Forgive me in advance. This might pain you to read because it’s most likely riddled with grammatical errors, I am still working on it.

I noticed I was sensitive to the world around me roughly around the age of 12. I spent almost the entire summer alone watching tv and rollerblading turning down phone calls from friends asking to hang out. I would swing in the backyard and look at the sky every time I went higher and higher, whistling the tune of the birds back to them while making up songs as I went along.

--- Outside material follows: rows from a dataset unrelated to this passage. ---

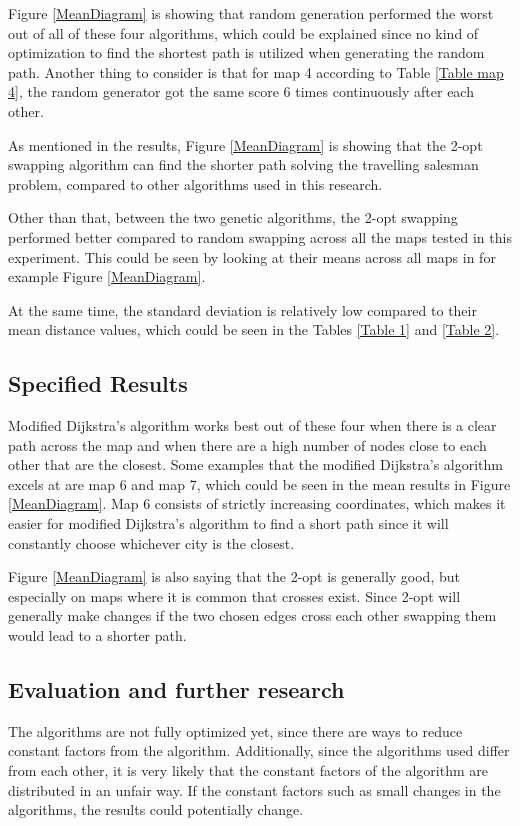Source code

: \documentclass{article}
\begin{document}
\noindent
Figure \ref{MeanDiagram} is showing that random generation performed the worst out of all of these four algorithms, which could be explained since no kind of optimization to find the shortest path is utilized when generating the random path. Another thing to consider is that for map 4 according to Table \ref{Table map 4}, the random generator got the same score 6 times continuously after each other.

\noindent
As mentioned in the results, Figure \ref{MeanDiagram} is showing that the 2-opt swapping algorithm can find the shorter path solving the travelling salesman problem, compared to other algorithms used in this research.

\noindent
Other than that, between the two genetic algorithms, the 2-opt swapping performed better compared to random swapping across all the maps tested in this experiment. This could be seen by looking at their means across all maps in for example Figure \ref{MeanDiagram}. 

\noindent
At the same time, the standard deviation is relatively low compared to their mean distance values, which could be seen in the Tables \ref{Table 1} and \ref{Table 2}. 

\subsection{Specified Results}\label{subsec2}
Modified Dijkstra's algorithm works best out of these four when there is a clear path across the map and when there are a high number of nodes close to each other that are the closest. Some examples that the modified Dijkstra's algorithm excels at are map 6 and map 7, which could be seen in the mean results in Figure \ref{MeanDiagram}. Map 6 consists of strictly increasing coordinates, which makes it easier for modified Dijkstra's algorithm to find a short path since it will constantly choose whichever city is the closest. 

\noindent
Figure \ref{MeanDiagram} is also saying that the 2-opt is generally good, but especially on maps where it is common that crosses exist. Since 2-opt will generally make changes if the two chosen edges cross each other swapping them would lead to a shorter path.


\subsection{Evaluation and further research}\label{subsec3}
The algorithms are not fully optimized yet, since there are ways to reduce constant factors from the algorithm. Additionally, since the algorithms used differ from each other, it is very likely that the constant factors of the algorithm are distributed in an unfair way. If the constant factors such as small changes in the algorithms, the results could potentially change. 
\end{document}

My bedroom faced easterly and from the window I could see the red light on the comm tower on top of the roof of the fire department.  I started singing about the red light and how it was protecting me and it was there for me, supporting me with its brightness at night. How I used to wish upon stars for a true love that made me float in the air. I liked my introvert tendencies, I was content. Then the world was ripped out from under my feet and everything I knew was no longer true. I had a mother and a father for a little over twelve years of my life, and then I didn’t. My mother’s death came on her sister’s birthday and a week before her other daughter’s  birthday. Grief was now my norm and also my norm to ignore it. I still felt things and I wanted to feel things but all of a sudden I was told “your mother wouldn’t want you to be sad.” While that may be 100% true, I decoded that message as I shouldn’t be sad, or feel sad. I still wanted to be held by her, to smell her coffee and cigarettes, for her to rub my back… heck, I’d even settle for her annoying snoring.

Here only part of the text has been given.